> **Activity**:
Lift out each line of the data that holds "Report".

───── Supplied information ─────

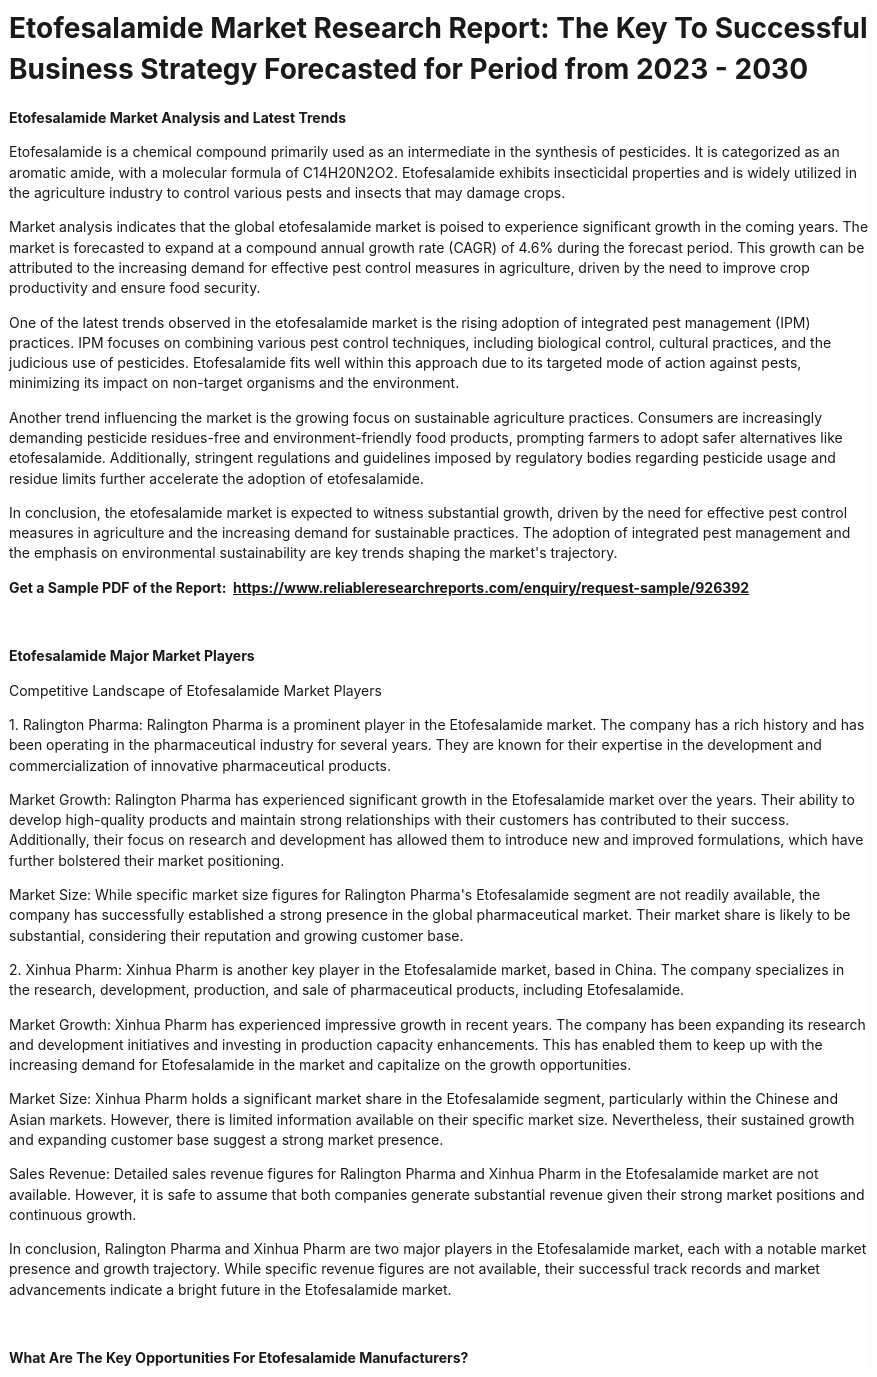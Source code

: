 <p><h1>Etofesalamide Market Research Report: The Key To Successful Business Strategy Forecasted for Period from 2023 - 2030</h1></p><p><strong>Etofesalamide Market Analysis and Latest Trends</strong></p>
<p><p>Etofesalamide is a chemical compound primarily used as an intermediate in the synthesis of pesticides. It is categorized as an aromatic amide, with a molecular formula of C14H20N2O2. Etofesalamide exhibits insecticidal properties and is widely utilized in the agriculture industry to control various pests and insects that may damage crops.</p><p>Market analysis indicates that the global etofesalamide market is poised to experience significant growth in the coming years. The market is forecasted to expand at a compound annual growth rate (CAGR) of 4.6% during the forecast period. This growth can be attributed to the increasing demand for effective pest control measures in agriculture, driven by the need to improve crop productivity and ensure food security.</p><p>One of the latest trends observed in the etofesalamide market is the rising adoption of integrated pest management (IPM) practices. IPM focuses on combining various pest control techniques, including biological control, cultural practices, and the judicious use of pesticides. Etofesalamide fits well within this approach due to its targeted mode of action against pests, minimizing its impact on non-target organisms and the environment.</p><p>Another trend influencing the market is the growing focus on sustainable agriculture practices. Consumers are increasingly demanding pesticide residues-free and environment-friendly food products, prompting farmers to adopt safer alternatives like etofesalamide. Additionally, stringent regulations and guidelines imposed by regulatory bodies regarding pesticide usage and residue limits further accelerate the adoption of etofesalamide.</p><p>In conclusion, the etofesalamide market is expected to witness substantial growth, driven by the need for effective pest control measures in agriculture and the increasing demand for sustainable practices. The adoption of integrated pest management and the emphasis on environmental sustainability are key trends shaping the market's trajectory.</p></p>
<p><strong>Get a Sample PDF of the Report:&nbsp; <a href="https://www.reliableresearchreports.com/enquiry/request-sample/926392">https://www.reliableresearchreports.com/enquiry/request-sample/926392</a></strong></p>
<p>&nbsp;</p>
<p><strong>Etofesalamide Major Market Players</strong></p>
<p><p>Competitive Landscape of Etofesalamide Market Players</p><p>1. Ralington Pharma: Ralington Pharma is a prominent player in the Etofesalamide market. The company has a rich history and has been operating in the pharmaceutical industry for several years. They are known for their expertise in the development and commercialization of innovative pharmaceutical products.</p><p>Market Growth: Ralington Pharma has experienced significant growth in the Etofesalamide market over the years. Their ability to develop high-quality products and maintain strong relationships with their customers has contributed to their success. Additionally, their focus on research and development has allowed them to introduce new and improved formulations, which have further bolstered their market positioning.</p><p>Market Size: While specific market size figures for Ralington Pharma's Etofesalamide segment are not readily available, the company has successfully established a strong presence in the global pharmaceutical market. Their market share is likely to be substantial, considering their reputation and growing customer base.</p><p>2. Xinhua Pharm: Xinhua Pharm is another key player in the Etofesalamide market, based in China. The company specializes in the research, development, production, and sale of pharmaceutical products, including Etofesalamide.</p><p>Market Growth: Xinhua Pharm has experienced impressive growth in recent years. The company has been expanding its research and development initiatives and investing in production capacity enhancements. This has enabled them to keep up with the increasing demand for Etofesalamide in the market and capitalize on the growth opportunities.</p><p>Market Size: Xinhua Pharm holds a significant market share in the Etofesalamide segment, particularly within the Chinese and Asian markets. However, there is limited information available on their specific market size. Nevertheless, their sustained growth and expanding customer base suggest a strong market presence.</p><p>Sales Revenue: Detailed sales revenue figures for Ralington Pharma and Xinhua Pharm in the Etofesalamide market are not available. However, it is safe to assume that both companies generate substantial revenue given their strong market positions and continuous growth.</p><p>In conclusion, Ralington Pharma and Xinhua Pharm are two major players in the Etofesalamide market, each with a notable market presence and growth trajectory. While specific revenue figures are not available, their successful track records and market advancements indicate a bright future in the Etofesalamide market.</p></p>
<p>&nbsp;</p>
<p><strong>What Are The Key Opportunities For Etofesalamide Manufacturers?</strong></p>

─────

> **Written response**:
: <p><h1>Etofesalamide Market Research Report: The Key To Successful Business Strategy Forecasted for Period from 2023 - 2030</h1></p><p><strong>Etofesalamide Market Analysis and Latest Trends</strong></p>
<p><strong>Get a Sample PDF of the Report:&nbsp; <a href="https://www.reliableresearchreports.com/enquiry/request-sample/926392">https://www.reliableresearchreports.com/enquiry/request-sample/926392</a></strong></p>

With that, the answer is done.